EA is back in the Golf game, playing catch up behind 2K’s effort. Eight years on from its last game, they’ve had to start from scratch – for better and worse.

It’s in the game. The slogan of EA Sports is one of gaming’s most enduring marketing ticks - though for EA Sports PGA Tour, perhaps something else would be more appropriate. “Game On”, perhaps?

I say that not because of anything that is - excuse the phrase - in the game, but because of the context around the release of EA’s new golf game. The reasoning and decision-making is complicated, but the short version is much simpler: EA stopped making golf games. 2K started making them instead. And now EA is back on the block to take the fight to the upstart, PGA Tour 2K. But this isn’t as simple as a return of the king moment; EA is basically starting from scratch.

There’s only one place to experience it all, apparently.

That fact is the main caveat in EA Sports PGA Tour, in fact. You can tell this is a first run out - a new franchise, a hard reboot, rather than picking up anywhere near where 2015’s Rory McIlroy PGA Tours left off. That puts some tight constraints on what this title can accomplish - but it’s a huge positive in other areas, too.

Take the game’s 30 courses, for instance. Each has been painstakingly scanned with Lidar technology - used in everything from archaeology to car proximity sensors - in a lengthy and expensive process. That combines with EA’s always-gorgeous Frostbite engine to produce some truly luscious courses.

A degree of the joy of golf is being out on the course on a nice day, for my money, and in this EA’s latest captures the sense of wonder a course can have on a good day well. The fact that the thirty courses are mostly ones it’s difficult or near-impossible for civilian plebs to play on is, of course, an added bonus.

What's she pointing at? Answers in the comments.
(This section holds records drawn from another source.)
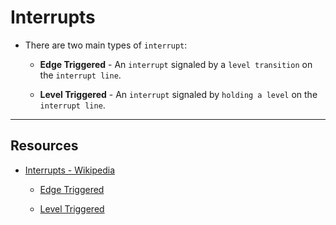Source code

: # Interrupts

* There are two main types of `interrupt`: 

    * __Edge Triggered__ - An `interrupt` signaled by a `level transition` on the `interrupt line`.

    * __Level Triggered__ - An `interrupt` signaled by `holding a level`  on the `interrupt line`.

---

## Resources

* [Interrupts - Wikipedia](https://en.wikipedia.org/wiki/Interrupt)

    * [Edge Triggered](https://en.wikipedia.org/wiki/Interrupt#Edge-triggered)

    * [Level Triggered](https://en.wikipedia.org/wiki/Interrupt#Level-triggered)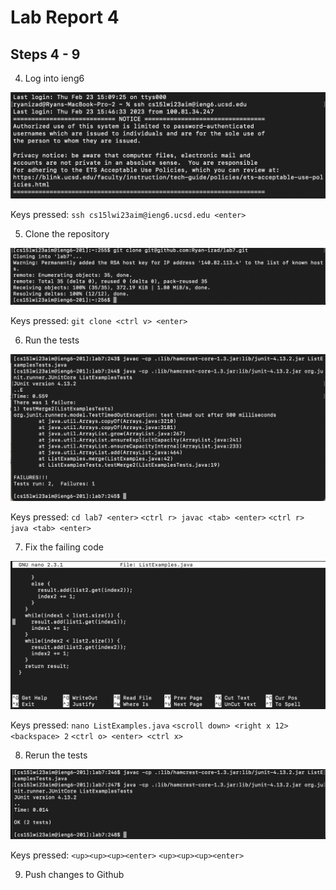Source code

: # Lab Report 4

## Steps 4 - 9

4. Log into ieng6

![Image](ssh.png)

Keys pressed: 
`ssh cs15lwi23aim@ieng6.ucsd.edu <enter>`

5. Clone the repository 

![Image](clone.png)

Keys pressed: 
`git clone <ctrl v> <enter>`
  
6. Run the tests

![Image](junit1.png)

Keys pressed: 
`cd lab7 <enter>`
`<ctrl r> javac <tab> <enter>`
`<ctrl r> java <tab> <enter>`

7. Fix the failing code

![Image](nano.png)

Keys pressed:
`nano ListExamples.java`
`<scroll down> <right x 12> <backspace> 2`
`<ctrl o> <enter> <ctrl x>`

8. Rerun the tests

![Image](junit2.png)

Keys pressed: 
`<up><up><up><enter>`
`<up><up><up><enter>`

9. Push changes to Github
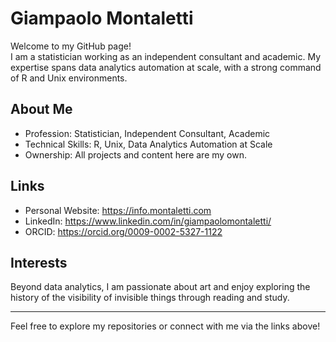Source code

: # Giampaolo Montaletti

Welcome to my GitHub page!  
I am a statistician working as an independent consultant and academic. My expertise spans data analytics automation at scale, with a strong command of R and Unix environments.

## About Me

- Profession: Statistician, Independent Consultant, Academic
- Technical Skills: R, Unix, Data Analytics Automation at Scale
- Ownership: All projects and content here are my own.

## Links

- Personal Website: https://info.montaletti.com
- LinkedIn: https://www.linkedin.com/in/giampaolomontaletti/
- ORCID: https://orcid.org/0009-0002-5327-1122

## Interests

Beyond data analytics, I am passionate about art and enjoy exploring the history of the visibility of invisible things through reading and study.

---

Feel free to explore my repositories or connect with me via the links above!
Also scanned are players, but this is where the fresh start-up nature of things begins to rear its head. Rory and Tiger, previous faces of the EA franchise, are not in the game. Despite being coined as the ‘Road to the Masters’ game, neither is Jon Rahm, the current Masters champion. In most cases this is to do with 2K exclusively licensing those players - which ironically is giving our digital video game golf a whiff of the back-and-forth between the PGA Tour and the new Saudi-bankrolled LIV tournaments.

Probably the worst thing about the golfer representation in PGA Tour is the create-a-golfer system, which is rough and bare-bones. You’ll be lucky if you can make anything that actually resembles you beyond being broadly the right color. Once you’re in the career mode, there’s hooks to improve that golfer through a skill tree, experience points, and gear. It’s all familiar sports game stuff, but it all feels very surface-level, like a practice swing.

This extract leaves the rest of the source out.